Man’s Search for Meaning is the chilling yet inspirational story of Viktor Frankl’s struggle to hold on to hope during the unspeakable horrors of his years as a prisoner in Nazi concentration camps. Between 1942 and 1945 Frankl labored in four different camps, including Auschwitz, while his parents, brother, and pregnant wife perished. Based on his own experience and the experiences of those he treated in his practice, Frankl argues that we cannot avoid suffering but we can choose how to cope with it, find meaning in it, and move forward with renewed purpose. Through every waking moment of his ordeal, Frankl’s training as a psychiatrist lent him a remarkable perspective on the psychology of survival. As a result of these experiences, Dr. Frankl developed a revolutionary approach to psychotherapy known as logotherapy. At the core of his theory is the belief that man’s primary motivational force is his search for meaning. Frankl’s assertion that “the will to meaning” is the basic motivation for human life has forever changed the way we understand our humanity in the face of suffering.
Frankl’s riveting memoir was named one of the Ten Most Influential Books in America after a 1991 survey by the Library of Congress and Book of the Month Club. This revised and updated version includes a new postscript: “The Case for a Tragic Optimism.”
© 1959, 1962, 1984 by Viktor E. Frankl
“An enduring work of survival literature.”
New York Times
“If you read but one book this year, Dr. Frankl’s book should be that one.”
Los Angeles Times
“A fascinating, sophisticated, and very human book…Frankl’s personal and professional discourses merge into a style of tremendous power.”
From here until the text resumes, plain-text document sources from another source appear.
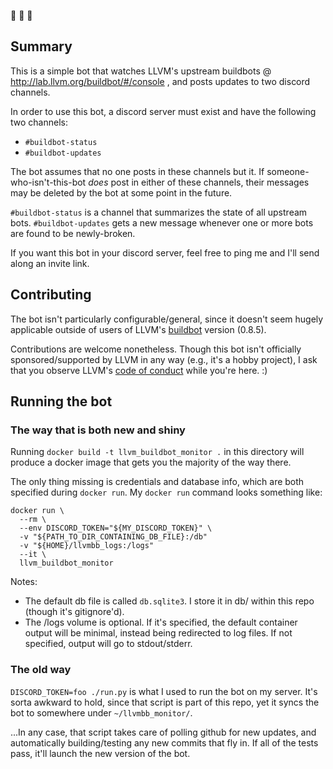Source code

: 🤖 👀 🤖

## Summary

This is a simple bot that watches LLVM's upstream buildbots @
http://lab.llvm.org/buildbot/#/console , and posts updates to two discord
channels.

In order to use this bot, a discord server must exist and have the following two
channels:

- `#buildbot-status`
- `#buildbot-updates`

The bot assumes that no one posts in these channels but it. If
someone-who-isn't-this-bot _does_ post in either of these channels, their
messages may be deleted by the bot at some point in the future.

`#buildbot-status` is a channel that summarizes the state of all upstream bots.
`#buildbot-updates` gets a new message whenever one or more bots are found to be
newly-broken.

If you want this bot in your discord server, feel free to ping me and I'll send
along an invite link.

## Contributing

The bot isn't particularly configurable/general, since it doesn't seem hugely
applicable outside of users of LLVM's [buildbot](http://buildbot.net/) version
(0.8.5).

Contributions are welcome nonetheless. Though this bot isn't officially
sponsored/supported by LLVM in any way (e.g., it's a hobby project), I ask that
you observe LLVM's [code of conduct](https://llvm.org/docs/CodeOfConduct.html)
while you're here. :)

## Running the bot

### The way that is both new and shiny

Running `docker build -t llvm_buildbot_monitor .` in this directory will produce
a docker image that gets you the majority of the way there.

The only thing missing is credentials and database info, which are both
specified during `docker run`. My `docker run` command looks something like:

```
docker run \
  --rm \
  --env DISCORD_TOKEN="${MY_DISCORD_TOKEN}" \
  -v "${PATH_TO_DIR_CONTAINING_DB_FILE}:/db"
  -v "${HOME}/llvmbb_logs:/logs"
  --it \
  llvm_buildbot_monitor
```

Notes:
  - The default db file is called `db.sqlite3`. I store it in db/ within
    this repo (though it's gitignore'd).
  - The /logs volume is optional. If it's specified, the default container
    output will be minimal, instead being redirected to log files. If not
    specified, output will go to stdout/stderr.

### The old way

`DISCORD_TOKEN=foo ./run.py` is what I used to run the bot on my server. It's
sorta awkward to hold, since that script is part of this repo, yet it syncs the
bot to somewhere under `~/llvmbb_monitor/`.

...In any case, that script takes care of polling github for new updates, and
automatically building/testing any new commits that fly in. If all of the tests
pass, it'll launch the new version of the bot.
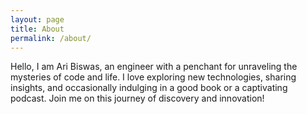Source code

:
 ```yaml
---
layout: page
title: About
permalink: /about/
---
```


Hello, I am Ari Biswas, an engineer with a penchant for unraveling the mysteries of code and life. I love exploring new technologies, sharing insights, and occasionally indulging in a good book or a captivating podcast. Join me on this journey of discovery and innovation!
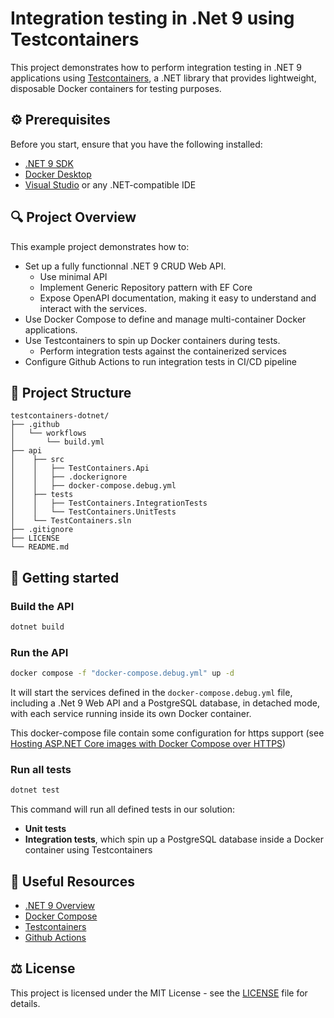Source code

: # Integration testing in .Net 9 using Testcontainers

This project demonstrates how to perform integration testing in .NET 9 applications using [Testcontainers](https://testcontainers.com), a .NET library that provides lightweight, disposable Docker containers for testing purposes.

## ⚙️ Prerequisites

Before you start, ensure that you have the following installed:

- [.NET 9 SDK](https://dotnet.microsoft.com/download)
- [Docker Desktop](https://www.docker.com/get-started)
- [Visual Studio](https://visualstudio.microsoft.com/) or any .NET-compatible IDE

## 🔍 Project Overview

This example project demonstrates how to:

- Set up a fully functionnal .NET 9 CRUD Web API.
    - Use minimal API
    - Implement Generic Repository pattern with EF Core
    - Expose OpenAPI documentation, making it easy to understand and interact with the services.
- Use Docker Compose to define and manage multi-container Docker applications.
- Use Testcontainers to spin up Docker containers during tests.
    - Perform integration tests against the containerized services
- Configure Github Actions to run integration tests in CI/CD pipeline


## 📁 Project Structure

```plaintext
testcontainers-dotnet/
├── .github
│   └── workflows
│       └── build.yml
├── api
│    ├── src
│    │   ├── TestContainers.Api
│    │   ├── .dockerignore
│    │   ├── docker-compose.debug.yml
│    ├── tests
│    │   ├── TestContainers.IntegrationTests
│    │   └── TestContainers.UnitTests
│    └── TestContainers.sln
├── .gitignore
├── LICENSE
└── README.md
```

## 🚀 Getting started

### Build the API

```bash
dotnet build
```

### Run the API

```bash
docker compose -f "docker-compose.debug.yml" up -d
```

It will start the services defined in the <code>docker-compose.debug.yml</code> file, including a .Net 9 Web API and a PostgreSQL database, in detached mode, with each service running inside its own Docker container.

This docker-compose file contain some configuration for https support (see [Hosting ASP.NET Core images with Docker Compose over HTTPS](https://learn.microsoft.com/en-us/aspnet/core/security/docker-compose-https?view=aspnetcore-9.0))

### Run all tests

```bash
dotnet test
```

This command will run all defined tests in our solution:

- **Unit tests**
- **Integration tests**, which spin up a PostgreSQL database inside a Docker container using Testcontainers

## 🔗 Useful Resources

- [.NET 9 Overview](https://learn.microsoft.com/en-us/dotnet/core/whats-new/dotnet-9/overview)
- [Docker Compose](https://docs.docker.com/compose/)
- [Testcontainers](https://testcontainers.com)
- [Github Actions](https://docs.github.com/en/actions)

## ⚖️ License

This project is licensed under the MIT License - see the [LICENSE](LICENSE) file for details.
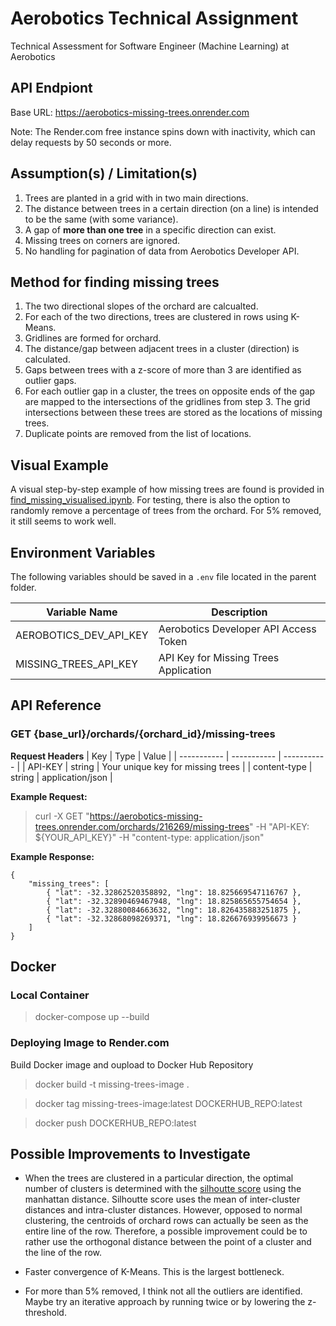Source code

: # Aerobotics Technical Assignment

Technical Assessment for Software Engineer (Machine Learning) at Aerobotics

## API Endpiont
Base URL: https://aerobotics-missing-trees.onrender.com

Note: The Render.com free instance spins down with inactivity, which can delay requests by 50 seconds or more.

## Assumption(s) / Limitation(s)
1. Trees are planted in a grid with in two main directions.
2. The distance between trees in a certain direction (on a line) is intended to be the same (with some variance).
3. A gap of **more than one tree** in a specific direction can exist.
4. Missing trees on corners are ignored.
5. No handling for pagination of data from Aerobotics Developer API.

## Method for finding missing trees

1. The two directional slopes of the orchard are calcualted.
2. For each of the two directions, trees are clustered in rows using K-Means.
3. Gridlines are formed for orchard.
4. The distance/gap between adjacent trees in a cluster (direction) is calculated.
5. Gaps between trees with a z-score of more than 3 are identified as outlier gaps.
6. For each outlier gap in a cluster, the trees on opposite ends of the gap are mapped to the intersections of the gridlines from step 3. The grid intersections between these trees are stored as the locations of missing trees.
7. Duplicate points are removed from the list of locations.

## Visual Example
A visual step-by-step example of how missing trees are found is provided in [find_missing_visualised.ipynb](https://github.com/BenEdwards-exe/Aerobotics_Technical_Assessment/blob/main/find_missing_visualised.ipynb). For testing, there is also the option to randomly remove a percentage of trees from the orchard. For 5% removed, it still seems to work well.

## Environment Variables
The following variables should be saved in a `.env` file located in the parent folder.

| Variable Name | Description |
| ----------- | ----------- | 
| AEROBOTICS_DEV_API_KEY | Aerobotics Developer API Access Token |
| MISSING_TREES_API_KEY | API Key for Missing Trees Application |

## API Reference
### **GET** {base_url}/orchards/{orchard_id}/missing-trees

**Request Headers**
| Key | Type | Value |
| ----------- | ----------- | ----------- |
| API-KEY | string | Your unique key for missing trees |
| content-type | string | application/json | 

**Example Request:**
> curl -X GET "https://aerobotics-missing-trees.onrender.com/orchards/216269/missing-trees" -H "API-KEY: ${YOUR_API_KEY}" -H "content-type: application/json"


**Example Response:**
```
{
    "missing_trees": [
        { "lat": -32.32862520358892, "lng": 18.825669547116767 },
        { "lat": -32.32890469467948, "lng": 18.825865655754654 },
        { "lat": -32.32880084663632, "lng": 18.826435883251875 },
        { "lat": -32.32868098269371, "lng": 18.826676939956673 }
    ]
}
```


## Docker

### Local Container
> docker-compose up --build 

### Deploying Image to Render.com
Build Docker image and oupload to Docker Hub Repository
> docker build -t missing-trees-image .

> docker tag missing-trees-image:latest DOCKERHUB_REPO:latest

> docker push DOCKERHUB_REPO:latest

## Possible Improvements to Investigate
- When the trees are clustered in a particular direction, the optimal number of clusters is determined with the [silhoutte score](https://scikit-learn.org/1.5/auto_examples/cluster/plot_kmeans_silhouette_analysis.html) using the manhattan distance. Silhoutte score uses the mean of inter-cluster distances and intra-cluster distances. However, opposed to normal clustering, the centroids of orchard rows can actually be seen as the entire line of the row. Therefore, a possible improvement could be to rather use the orthogonal distance between the point of a cluster and the line of the row.

- Faster convergence of K-Means. This is the largest bottleneck.

- For more than 5% removed, I think not all the outliers are identified. Maybe try an iterative approach by running twice or by lowering the z-threshold.




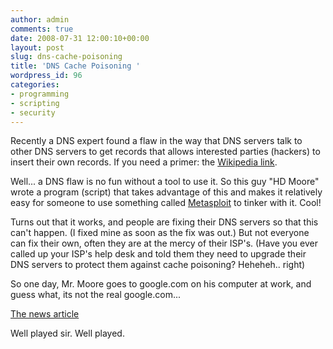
 ```yaml
---
author: admin
comments: true
date: 2008-07-31 12:00:10+00:00
layout: post
slug: dns-cache-poisoning
title: 'DNS Cache Poisoning '
wordpress_id: 96
categories:
- programming
- scripting
- security
---
```


Recently a DNS expert found a flaw in the way that DNS servers talk to other DNS servers to get records that allows interested parties (hackers) to insert their own records. If you need a primer: the [Wikipedia link](http://en.wikipedia.org/wiki/DNS_cache_poisoning).

Well... a DNS flaw is no fun without a tool to use it. So this guy "HD Moore" wrote a program (script) that takes advantage of this and makes it relatively easy for someone to use something called [Metasploit](http://www.metasploit.com/framework/) to tinker with it. Cool!

Turns out that it works, and people are fixing their DNS servers so that this can't happen. (I fixed mine as soon as the fix was out.) But not everyone can fix their own, often they are at the mercy of their ISP's. (Have you ever called up your ISP's help desk and told them they need to upgrade their DNS servers to protect them against cache poisoning? Heheheh.. right)

So one day, Mr. Moore goes to google.com on his computer at work, and guess what, its not the real google.com...

[The news article](http://www.networkworld.com/news/2008/073008-dns-attack-writer-a-victim.html)

Well played sir. Well played.
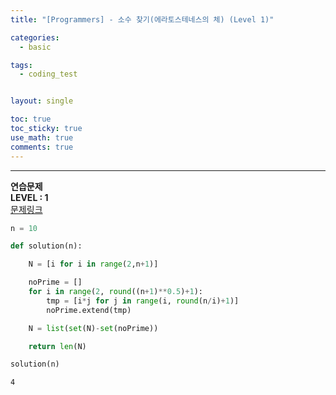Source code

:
 ```yaml
---
title: "[Programmers] - 소수 찾기(에라토스테네스의 체) (Level 1)"

categories:
  - basic

tags:
  - coding_test


layout: single

toc: true
toc_sticky: true
use_math: true
comments: true
---
```


---
**연습문제**  
**LEVEL : 1**   
[문제링크](https://programmers.co.kr/learn/courses/30/lessons/12921)  


```python
n = 10
```


```python
def solution(n):

    N = [i for i in range(2,n+1)]

    noPrime = []
    for i in range(2, round((n+1)**0.5)+1):
        tmp = [i*j for j in range(i, round(n/i)+1)]
        noPrime.extend(tmp)

    N = list(set(N)-set(noPrime))

    return len(N)

```


```python
solution(n)
```




    4
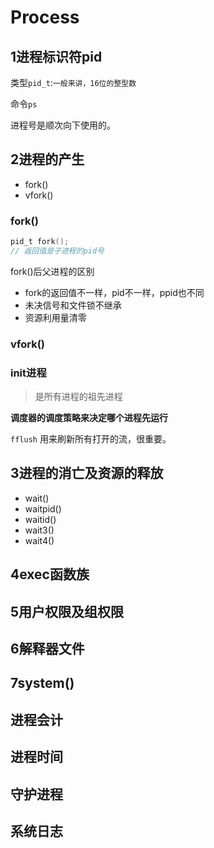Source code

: # Process

## 1进程标识符pid
类型`pid_t`:`一般来讲，16位的整型数`

命令`ps`

进程号是顺次向下使用的。

## 2进程的产生
- fork()
- vfork()

### fork()
```c
pid_t fork();
// 返回值是子进程的pid号
```
fork()后父进程的区别
- fork的返回值不一样，pid不一样，ppid也不同
- 未决信号和文件锁不继承
- 资源利用量清零

### vfork()



### init进程
> 是所有进程的祖先进程

**调度器的调度策略来决定哪个进程先运行**

`fflush` 用来刷新所有打开的流，很重要。

## 3进程的消亡及资源的释放

- wait()
- waitpid()
- waitid()
- wait3()
- wait4()



## 4exec函数族

## 5用户权限及组权限

## 6解释器文件

## 7system()

## 进程会计


## 进程时间

## 守护进程

## 系统日志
Amazon.com, editorial review
“Much like a first aid kit, this recording has the potential to save lives…This classic, carefully read by Simon Vance, is a vital aid to the troubled of all ages.”
“One of the great books of our time.”
Harold S. Kushner, author of When Bad Things Happen to Good People
“Perhaps the most significant thinking since Freud and Adler.”
American Journal of Psychiatry
Viktor E. Frankl (1905–1997) was a professor of neurology and psychology at the University of Vienna Medical School and Distinguished Professor of Logotherapy at the US International University. He is the founder of the “Third Viennese School of Psychotherapy,” commonly known as logotherapy. During World War II, Frankl spent three years in multiple concentration camps, including Auschwitz and Dachau. Since that time, he has published numerous books and has been a visiting professor at Harvard, Duquesne, and Southern Methodist universities. He has received a number of honorary doctorate degrees from many colleges and universities, including Loyola University in Chicago, Mount Mary College, and Edgecliff College. He has been a guest lecturer at universities worldwide and served as the president of the Austrian Medical Society of Psychotherapy.